## WHAT YOU NEED TO DO
Your response should contain only the lines running from the top of the data below through the line with "about scheduler creation.)", both included. Pictures must be omitted.

## RECORDS FOR PROCESSING
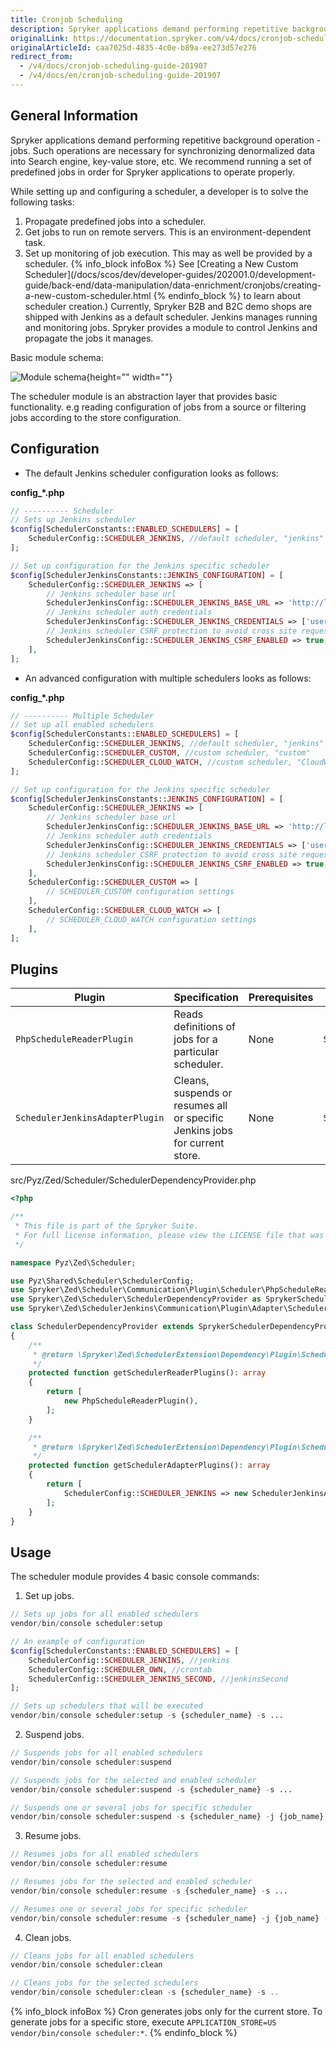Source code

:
 ```yaml
---
title: Cronjob Scheduling
description: Spryker applications demand performing repetitive background operation - jobs. Such operations are necessary for synchronizing denormalized data into Search engine, key-value store, etc.
originalLink: https://documentation.spryker.com/v4/docs/cronjob-scheduling-guide-201907
originalArticleId: caa7025d-4835-4c0e-b89a-ee273d57e276
redirect_from:
  - /v4/docs/cronjob-scheduling-guide-201907
  - /v4/docs/en/cronjob-scheduling-guide-201907
---
```



## General Information

Spryker applications demand performing repetitive background operation - jobs. Such operations are necessary for synchronizing denormalized data into Search engine, key-value store, etc. We recommend running a set of predefined jobs in order for Spryker applications to operate properly.

While setting up and configuring a scheduler, a developer is to solve the following tasks:

1. Propagate predefined jobs into a scheduler.
2. Get jobs to run on remote servers. This is an environment-dependent task.
3. Set up monitoring of job execution. This may as well be provided by a scheduler.
{% info_block infoBox %}
See [Creating a New Custom Scheduler](/docs/scos/dev/developer-guides/202001.0/development-guide/back-end/data-manipulation/data-enrichment/cronjobs/creating-a-new-custom-scheduler.html
{% endinfo_block %} to learn about scheduler creation.)
Currently, Spryker B2B and B2C demo shops are shipped with Jenkins as a default scheduler. Jenkins manages running and monitoring jobs. Spryker provides a module to control Jenkins and propagate the jobs it manages.

Basic module schema:

![Module schema](https://spryker.s3.eu-central-1.amazonaws.com/docs/Tutorials/HowTos/HowTo+Set+up+Schedulers+for+Different+Environments/scheduler-module.png){height="" width=""}

The scheduler module is an abstraction layer that provides basic functionality. e.g reading configuration of  jobs from a source or filtering jobs according to the store configuration.

## Configuration

* The default Jenkins scheduler configuration looks as follows:

**config_*.php**

```php
// ---------- Scheduler
// Sets up Jenkins scheduler
$config[SchedulerConstants::ENABLED_SCHEDULERS] = [
    SchedulerConfig::SCHEDULER_JENKINS, //default scheduler, "jenkins"
];

// Set up configuration for the Jenkins specific scheduler
$config[SchedulerJenkinsConstants::JENKINS_CONFIGURATION] = [
    SchedulerConfig::SCHEDULER_JENKINS => [
        // Jenkins scheduler base url
        SchedulerJenkinsConfig::SCHEDULER_JENKINS_BASE_URL => 'http://localhost:10007/',
        // Jenkins scheduler auth credentials
		SchedulerJenkinsConfig::SCHEDULER_JENKINS_CREDENTIALS => ['username', 'password'],
        // Jenkins scheduler CSRF protection to avoid cross site request forgery
        SchedulerJenkinsConfig::SCHEDULER_JENKINS_CSRF_ENABLED => true,
    ],
];
```

* An advanced configuration with multiple schedulers looks as follows:

**config_*.php**

```php
// ---------- Multiple Scheduler
// Set up all enabled schedulers
$config[SchedulerConstants::ENABLED_SCHEDULERS] = [
    SchedulerConfig::SCHEDULER_JENKINS, //default scheduler, "jenkins"
    SchedulerConfig::SCHEDULER_CUSTOM, //custom scheduler, "custom"
    SchedulerConfig::SCHEDULER_CLOUD_WATCH, //custom scheduler, "CloudWatch"
];

// Set up configuration for the Jenkins specific scheduler
$config[SchedulerJenkinsConstants::JENKINS_CONFIGURATION] = [
    SchedulerConfig::SCHEDULER_JENKINS => [
        // Jenkins scheduler base url
        SchedulerJenkinsConfig::SCHEDULER_JENKINS_BASE_URL => 'http://localhost:10007/',
        // Jenkins scheduler auth credentials
		SchedulerJenkinsConfig::SCHEDULER_JENKINS_CREDENTIALS => ['username', 'password'],
        // Jenkins scheduler CSRF protection to avoid cross site request forgery
        SchedulerJenkinsConfig::SCHEDULER_JENKINS_CSRF_ENABLED => true,
    ],
	SchedulerConfig::SCHEDULER_CUSTOM => [
        // SCHEDULER_CUSTOM configuration settings
    ],
    SchedulerConfig::SCHEDULER_CLOUD_WATCH => [
        // SCHEDULER_CLOUD_WATCH configuration settings
    ],
];
```

## Plugins

| Plugin | Specification | Prerequisites | Namespace |
| --- | --- | --- | --- |
|  `PhpScheduleReaderPlugin` | Reads definitions of jobs for a particular scheduler. | None | `Spryker\Zed\Scheduler\Communication\Plugin\Scheduler` |
|  `SchedulerJenkinsAdapterPlugin` | Cleans, suspends or resumes all or specific Jenkins jobs for current store. | None | `Spryker\Zed\SchedulerJenkins\Communication\Plugin\Adapter` |

src/Pyz/Zed/Scheduler/SchedulerDependencyProvider.php

```php
<?php

/**
 * This file is part of the Spryker Suite.
 * For full license information, please view the LICENSE file that was distributed with this source code.
 */

namespace Pyz\Zed\Scheduler;

use Pyz\Shared\Scheduler\SchedulerConfig;
use Spryker\Zed\Scheduler\Communication\Plugin\Scheduler\PhpScheduleReaderPlugin;
use Spryker\Zed\Scheduler\SchedulerDependencyProvider as SprykerSchedulerDependencyProvider;
use Spryker\Zed\SchedulerJenkins\Communication\Plugin\Adapter\SchedulerJenkinsAdapterPlugin;

class SchedulerDependencyProvider extends SprykerSchedulerDependencyProvider
{
    /**
     * @return \Spryker\Zed\SchedulerExtension\Dependency\Plugin\ScheduleReaderPluginInterface[]
     */
    protected function getSchedulerReaderPlugins(): array
    {
        return [
            new PhpScheduleReaderPlugin(),
        ];
    }

    /**
     * @return \Spryker\Zed\SchedulerExtension\Dependency\Plugin\SchedulerAdapterPluginInterface[]
     */
    protected function getSchedulerAdapterPlugins(): array
    {
        return [
            SchedulerConfig::SCHEDULER_JENKINS => new SchedulerJenkinsAdapterPlugin(),
        ];
    }
}
```

## Usage

The scheduler module provides 4 basic console commands:

1. Set up jobs.

```php
// Sets up jobs for all enabled schedulers
vendor/bin/console scheduler:setup

// An example of configuration
$config[SchedulerConstants::ENABLED_SCHEDULERS] = [
    SchedulerConfig::SCHEDULER_JENKINS, //jenkins
    SchedulerConfig::SCHEDULER_OWN, //crontab
	SchedulerConfig::SCHEDULER_JENKINS_SECOND, //jenkinsSecond
];

// Sets up schedulers that will be executed
vendor/bin/console scheduler:setup -s {scheduler_name} -s ...
```
2. Suspend jobs.

```php
// Suspends jobs for all enabled schedulers
vendor/bin/console scheduler:suspend

// Suspends jobs for the selected and enabled scheduler
vendor/bin/console scheduler:suspend -s {scheduler_name} -s ...

// Suspends one or several jobs for specific scheduler
vendor/bin/console scheduler:suspend -s {scheduler_name} -j {job_name}
```
3. Resume jobs.

```php
// Resumes jobs for all enabled schedulers
vendor/bin/console scheduler:resume

// Resumes jobs for the selected and enabled scheduler
vendor/bin/console scheduler:resume -s {scheduler_name} -s ...

// Resumes one or several jobs for specific scheduler
vendor/bin/console scheduler:resume -s {scheduler_name} -j {job_name} -j ...
```
4. Clean jobs.

```php
// Cleans jobs for all enabled schedulers
vendor/bin/console scheduler:clean

// Cleans jobs for the selected schedulers
vendor/bin/console scheduler:clean -s {scheduler_name} -s ..
```

{% info_block infoBox %}
Cron generates jobs only for the current store. To generate jobs for a specific store, execute `APPLICATION_STORE=US vendor/bin/console scheduler:*`.
{% endinfo_block %}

## SOLUTION TO THE EXERCISE
Source code

:
 ```yaml
---
title: Cronjob Scheduling
description: Spryker applications demand performing repetitive background operation - jobs. Such operations are necessary for synchronizing denormalized data into Search engine, key-value store, etc.
originalLink: https://documentation.spryker.com/v4/docs/cronjob-scheduling-guide-201907
originalArticleId: caa7025d-4835-4c0e-b89a-ee273d57e276
redirect_from:
  - /v4/docs/cronjob-scheduling-guide-201907
  - /v4/docs/en/cronjob-scheduling-guide-201907
---
```



## General Information

Spryker applications demand performing repetitive background operation - jobs. Such operations are necessary for synchronizing denormalized data into Search engine, key-value store, etc. We recommend running a set of predefined jobs in order for Spryker applications to operate properly.

While setting up and configuring a scheduler, a developer is to solve the following tasks:

1. Propagate predefined jobs into a scheduler.
2. Get jobs to run on remote servers. This is an environment-dependent task.
3. Set up monitoring of job execution. This may as well be provided by a scheduler.
{% info_block infoBox %}
See [Creating a New Custom Scheduler](/docs/scos/dev/developer-guides/202001.0/development-guide/back-end/data-manipulation/data-enrichment/cronjobs/creating-a-new-custom-scheduler.html
{% endinfo_block %} to learn about scheduler creation.)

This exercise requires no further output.